In this notebook, I will work with the smaller datasets since they are quicker to load and process. Once I've set up dendro-category export, etc, then I will work with the original datasets.
import pandas as pd
from clustergrammer_widget import *
net = Network()
net.load_file('../cytof_data/ds_plasma.txt')
net.clip(-10,10)
df_plasma = net.export_df()
ds_data_plasma = net.downsample(ds_type='kmeans', axis='row', num_samples=100)
df_ds_plasma = net.export_df()
net.load_file('../cytof_data/ds_pma.txt')
net.clip(-10,10)
df_pma = net.export_df()
ds_data_pma = net.downsample(ds_type='kmeans', axis='row', num_samples=100)

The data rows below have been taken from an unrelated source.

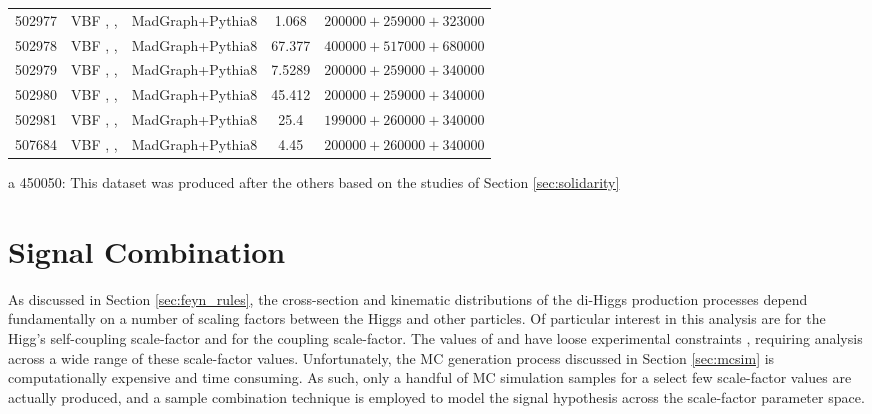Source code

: \begin{table}[tbh]
\begin{center}
\begin{tabular}{l l l S l}
               502977  &	VBF , ,     &  MadGraph+Pythia8 &	1.068   & $200000  +259000  +323000  $\\
               502978  &	VBF , ,    &  MadGraph+Pythia8 &	67.377  & $400000  +517000  +680000  $\\
               502979  &	VBF , ,   &  MadGraph+Pythia8 &	7.5289  & $200000  +259000  +340000  $\\
               502980  &	VBF , ,   &  MadGraph+Pythia8 &	45.412  & $200000  +259000  +340000  $\\
               502981  &	VBF , ,     &  MadGraph+Pythia8 &	25.4    & $199000  +260000  +340000  $\\
               507684  &	VBF , ,  &  MadGraph+Pythia8 &	4.45    & $200000  +260000  +340000  $\\
           \hline
           \end{tabular}
           \begin{tablenotes}
            \item[a] 450050: This dataset was produced after the others based on the studies of Section \ref{sec:solidarity}
          \end{tablenotes}
       \end{center}
    \end{table}



\FloatBarrier
\section{Signal Combination} \label{sec:signal_combination}

    As discussed in Section \ref{sec:feyn_rules},
        the cross-section and kinematic distributions of the di-Higgs production processes
        depend fundamentally on a number of scaling factors between the Higgs and other particles.
    Of particular interest in this analysis are \kl for the Higg's self-coupling scale-factor and \kvv for the \HHVV coupling scale-factor.
    The values of \kl and \kvv have loose experimental constraints \cite{EXOT-2016-31} \cite{HDBS-2018-18-witherratum} \cite{ATLAS-CONF-2019-049},
        requiring analysis across a wide range of these scale-factor values.
    Unfortunately, the MC generation process discussed in Section \ref{sec:mcsim} is computationally expensive and time consuming.
    As such, only a handful of MC simulation samples for a select few scale-factor values are actually produced,
        and a sample combination technique is employed to model the signal hypothesis across the scale-factor parameter space.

df_ds_pma = net.export_df()
df_ds_plasma.shape
(100, 28)
df_ds_pma.shape
(100, 28)
I'm generating categories based on the clusters given by the dendrogram
net.load_df(df_ds_plasma)
net.set_cat_color('row', 1, 'Majority-Majority-Treatment: Plasma', 'blue')
net.set_cat_color('row', 1, 'Majority-Majority-Treatment: PMA', 'red')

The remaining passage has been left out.